Prompt = With pictures omitted, output the records below exactly as they appear.

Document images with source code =
● ● ● ● ●

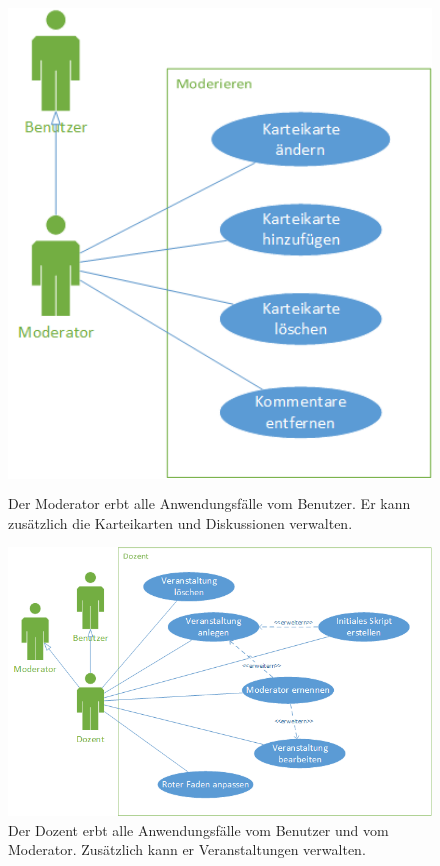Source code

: \documentclass[12pt,a4paper]{article}
\begin{document}
\begin{figure}[H]
	\centering
	\includegraphics[height=13cm]{Bilder/Anwendungsfalldiagramme/Moderator.png}
	\caption{Der Moderator erbt alle Anwendungsfälle vom Benutzer. Er kann zusätzlich die Karteikarten und Diskussionen verwalten.}
	\label{AwfModerator}
\end{figure}

\begin{figure}[H]
	\centering
	\includegraphics[width=\textwidth]{Bilder/Anwendungsfalldiagramme/Dozent.png}
	\caption{Der Dozent erbt alle Anwendungsfälle vom Benutzer und vom Moderator. Zusätzlich kann er Veranstaltungen verwalten.}
	\label{AwfDozent}
\end{figure}
\end{document}

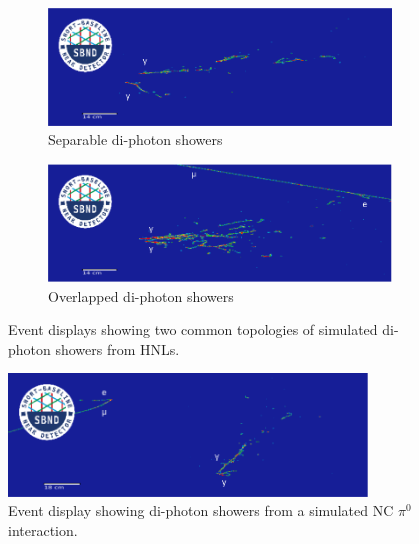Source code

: \begin{figure}[ht!]
	\centering
        \begin{subfigure}[b]{0.85\textwidth}  
            \centering 
            \includegraphics[width=\textwidth]{hnl_2shw}
            \caption{Separable di-photon showers}%
	    \label{fig:hnl_evd_1shw}
        \end{subfigure}
        \centering
        \begin{subfigure}[b]{0.85\textwidth}   
            \centering 
            \includegraphics[width=\textwidth]{hnl_1shw}
            \caption{Overlapped di-photon showers}%
	    \label{fig:hnl_evd_2shw}
	\end{subfigure}
	\caption[Event Display of Di-Photon Showers From Heavy Neutral Leptons]{
	Event displays showing two common topologies of simulated di-photon showers from HNLs. 
	}
        \label{fig:hnl_evd_select}
\vspace{0.5cm}
	\centering
        \includegraphics[width=0.85\textwidth]{ncpi0}
        \caption[Event Display of a Neutral Current Interaction Containing a Neutral]{
		Event display showing di-photon showers from a simulated NC $\pi^0$ interaction. 
	}
	\label{fig:ncpi0_evd}
\end{figure}

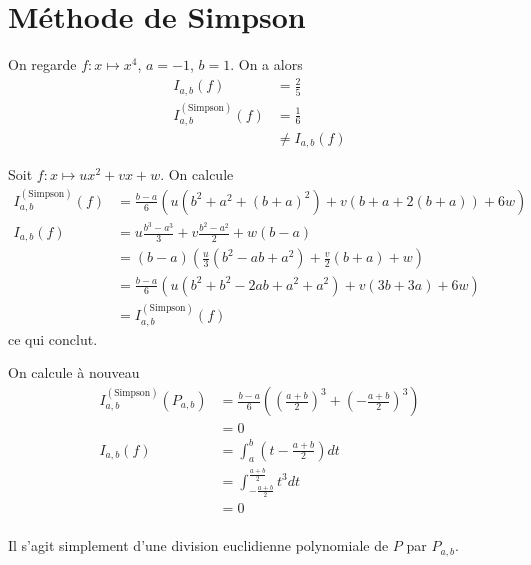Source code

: 
\section*{Méthode de Simpson}

\ques On regarde $ f: x \mapsto x^4 $, $ a=-1 $, $ b=1 $. On a alors 
\begin{align*}
    I_{a, b}(f) &= \frac{2}{5}\\
    I^{(\textrm{Simpson})}_{a, b}(f) &= \frac{1}{6}\\
                                     &\neq I_{a, b}(f)
\end{align*}

\ques Soit $ f : x \mapsto ux^2 + vx + w $. On calcule 
\begin{align*}
    I^{(\textrm{Simpson})}_{a, b}(f) &= \frac{b-a}{6} \left( u(b^2 + a^2 + (b+a)^2) + v(b + a + 2(b+a)) + 6w \right)\\
    I_{a, b}(f) &= u \frac{b^3 - a^3}{3} + v \frac{b^2-a^2}{2} + w(b-a)\\
                &= (b-a) \left( \frac{u}{3}(b^2 - ab + a^2) + \frac{v}{2}(b+a) + w \right)\\
                &= \frac{b-a}{6} \left( u(b^2 + b^2 - 2ab + a^2 + a^2) + v(3b+3a) + 6w \right)\\
                &= I^{(\textrm{Simpson})}_{a, b}(f)
\end{align*}
ce qui conclut.

\quessques On calcule à nouveau 
\begin{align*}
    I^{(\textrm{Simpson})}_{a, b}(P_{a,b}) &= \frac{b-a}{6}((\frac{a+b}{2})^3 + (-\frac{a+b}{2})^3) \\
                                           &= 0\\
    I_{a, b}(f) &= \int_{a}^{b} (t - \frac{a+b}{2})dt\\
                &= \int_{-\frac{a+b}{2}}^{\frac{a+b}{2}} t^3dt \\
                &= 0\\
\end{align*}

\ssques Il s'agit simplement d'une division euclidienne polynomiale de $ P $ par $ P_{a,b} $.

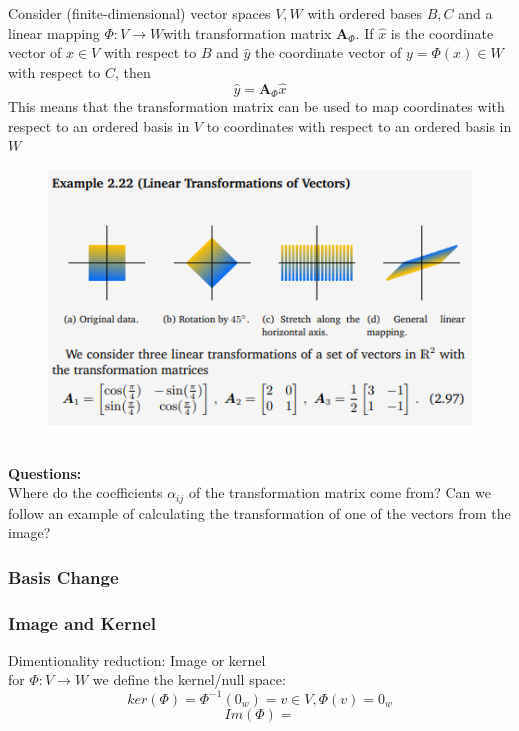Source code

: Consider (finite-dimensional) vector spaces $V,W$ with ordered bases $B,C$ and a linear mapping $\Phi: V \longrightarrow W $with transformation matrix $\mathbf{A}_{\Phi}$. If $\hat{x}$ is the coordinate vector of $x \in V$ with respect to $B$ and $\hat{y}$ the coordinate vector of $y = \Phi(x) \in W$ with respect to $C$, then
\[
    \hat{y} = \mathbf{A}_{\Phi}\hat{x}    
\]
This means that the transformation matrix can be used to map coordinates with respect to an ordered basis in $V$ to coordinates with respect to an ordered basis in $W$
\begin{figure}[htbp]
    \centering
    \includegraphics[width=12cm]{Mathematical Background/example-transformation-matrix-application.png}
\end{figure}\\
\textbf{Questions:}\\
Where do the coefficients $\alpha_{ij}$ of the transformation matrix come from? Can we follow an example of calculating the transformation of one of the vectors from the image?
\subsubsection*{Basis Change}
\subsubsection*{Image and Kernel}
Dimentionality reduction:
Image or kernel\\
for $\Phi : V \rightarrow W$ we define the kernel/null space:
$$ker(\Phi) = \Phi^{-1}(0_w) = {v \in V, \Phi(v) = 0_w}$$
$$Im(\Phi) = $$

● ● ● ● ●

Response to the task =
Source code

: \documentclass[12pt,a4paper]{article}
\begin{document}
\begin{figure}[H]
	\centering
	\includegraphics[height=13cm]{Bilder/Anwendungsfalldiagramme/Moderator.png}
	\caption{Der Moderator erbt alle Anwendungsfälle vom Benutzer. Er kann zusätzlich die Karteikarten und Diskussionen verwalten.}
	\label{AwfModerator}
\end{figure}

\begin{figure}[H]
	\centering
	\includegraphics[width=\textwidth]{Bilder/Anwendungsfalldiagramme/Dozent.png}
	\caption{Der Dozent erbt alle Anwendungsfälle vom Benutzer und vom Moderator. Zusätzlich kann er Veranstaltungen verwalten.}
	\label{AwfDozent}
\end{figure}
\end{document}

Source code

: \begin{figure}[ht!]
	\centering
        \begin{subfigure}[b]{0.85\textwidth}  
            \centering 
            \includegraphics[width=\textwidth]{hnl_2shw}
            \caption{Separable di-photon showers}%
	    \label{fig:hnl_evd_1shw}
        \end{subfigure}
        \centering
        \begin{subfigure}[b]{0.85\textwidth}   
            \centering 
            \includegraphics[width=\textwidth]{hnl_1shw}
            \caption{Overlapped di-photon showers}%
	    \label{fig:hnl_evd_2shw}
	\end{subfigure}
	\caption[Event Display of Di-Photon Showers From Heavy Neutral Leptons]{
	Event displays showing two common topologies of simulated di-photon showers from HNLs. 
	}
        \label{fig:hnl_evd_select}
\vspace{0.5cm}
	\centering
        \includegraphics[width=0.85\textwidth]{ncpi0}
        \caption[Event Display of a Neutral Current Interaction Containing a Neutral]{
		Event display showing di-photon showers from a simulated NC $\pi^0$ interaction. 
	}
	\label{fig:ncpi0_evd}
\end{figure}

Source code

: 
\section*{Méthode de Simpson}

\ques On regarde $ f: x \mapsto x^4 $, $ a=-1 $, $ b=1 $. On a alors 
\begin{align*}
    I_{a, b}(f) &= \frac{2}{5}\\
    I^{(\textrm{Simpson})}_{a, b}(f) &= \frac{1}{6}\\
                                     &\neq I_{a, b}(f)
\end{align*}

\ques Soit $ f : x \mapsto ux^2 + vx + w $. On calcule 
\begin{align*}
    I^{(\textrm{Simpson})}_{a, b}(f) &= \frac{b-a}{6} \left( u(b^2 + a^2 + (b+a)^2) + v(b + a + 2(b+a)) + 6w \right)\\
    I_{a, b}(f) &= u \frac{b^3 - a^3}{3} + v \frac{b^2-a^2}{2} + w(b-a)\\
                &= (b-a) \left( \frac{u}{3}(b^2 - ab + a^2) + \frac{v}{2}(b+a) + w \right)\\
                &= \frac{b-a}{6} \left( u(b^2 + b^2 - 2ab + a^2 + a^2) + v(3b+3a) + 6w \right)\\
                &= I^{(\textrm{Simpson})}_{a, b}(f)
\end{align*}
ce qui conclut.

\quessques On calcule à nouveau 
\begin{align*}
    I^{(\textrm{Simpson})}_{a, b}(P_{a,b}) &= \frac{b-a}{6}((\frac{a+b}{2})^3 + (-\frac{a+b}{2})^3) \\
                                           &= 0\\
    I_{a, b}(f) &= \int_{a}^{b} (t - \frac{a+b}{2})dt\\
                &= \int_{-\frac{a+b}{2}}^{\frac{a+b}{2}} t^3dt \\
                &= 0\\
\end{align*}

\ssques Il s'agit simplement d'une division euclidienne polynomiale de $ P $ par $ P_{a,b} $.

Source code

: Consider (finite-dimensional) vector spaces $V,W$ with ordered bases $B,C$ and a linear mapping $\Phi: V \longrightarrow W $with transformation matrix $\mathbf{A}_{\Phi}$. If $\hat{x}$ is the coordinate vector of $x \in V$ with respect to $B$ and $\hat{y}$ the coordinate vector of $y = \Phi(x) \in W$ with respect to $C$, then
\[
    \hat{y} = \mathbf{A}_{\Phi}\hat{x}    
\]
This means that the transformation matrix can be used to map coordinates with respect to an ordered basis in $V$ to coordinates with respect to an ordered basis in $W$
\begin{figure}[htbp]
    \centering
    \includegraphics[width=12cm]{Mathematical Background/example-transformation-matrix-application.png}
\end{figure}\\
\textbf{Questions:}\\
Where do the coefficients $\alpha_{ij}$ of the transformation matrix come from? Can we follow an example of calculating the transformation of one of the vectors from the image?
\subsubsection*{Basis Change}
\subsubsection*{Image and Kernel}
Dimentionality reduction:
Image or kernel\\
for $\Phi : V \rightarrow W$ we define the kernel/null space:
$$ker(\Phi) = \Phi^{-1}(0_w) = {v \in V, \Phi(v) = 0_w}$$
$$Im(\Phi) = $$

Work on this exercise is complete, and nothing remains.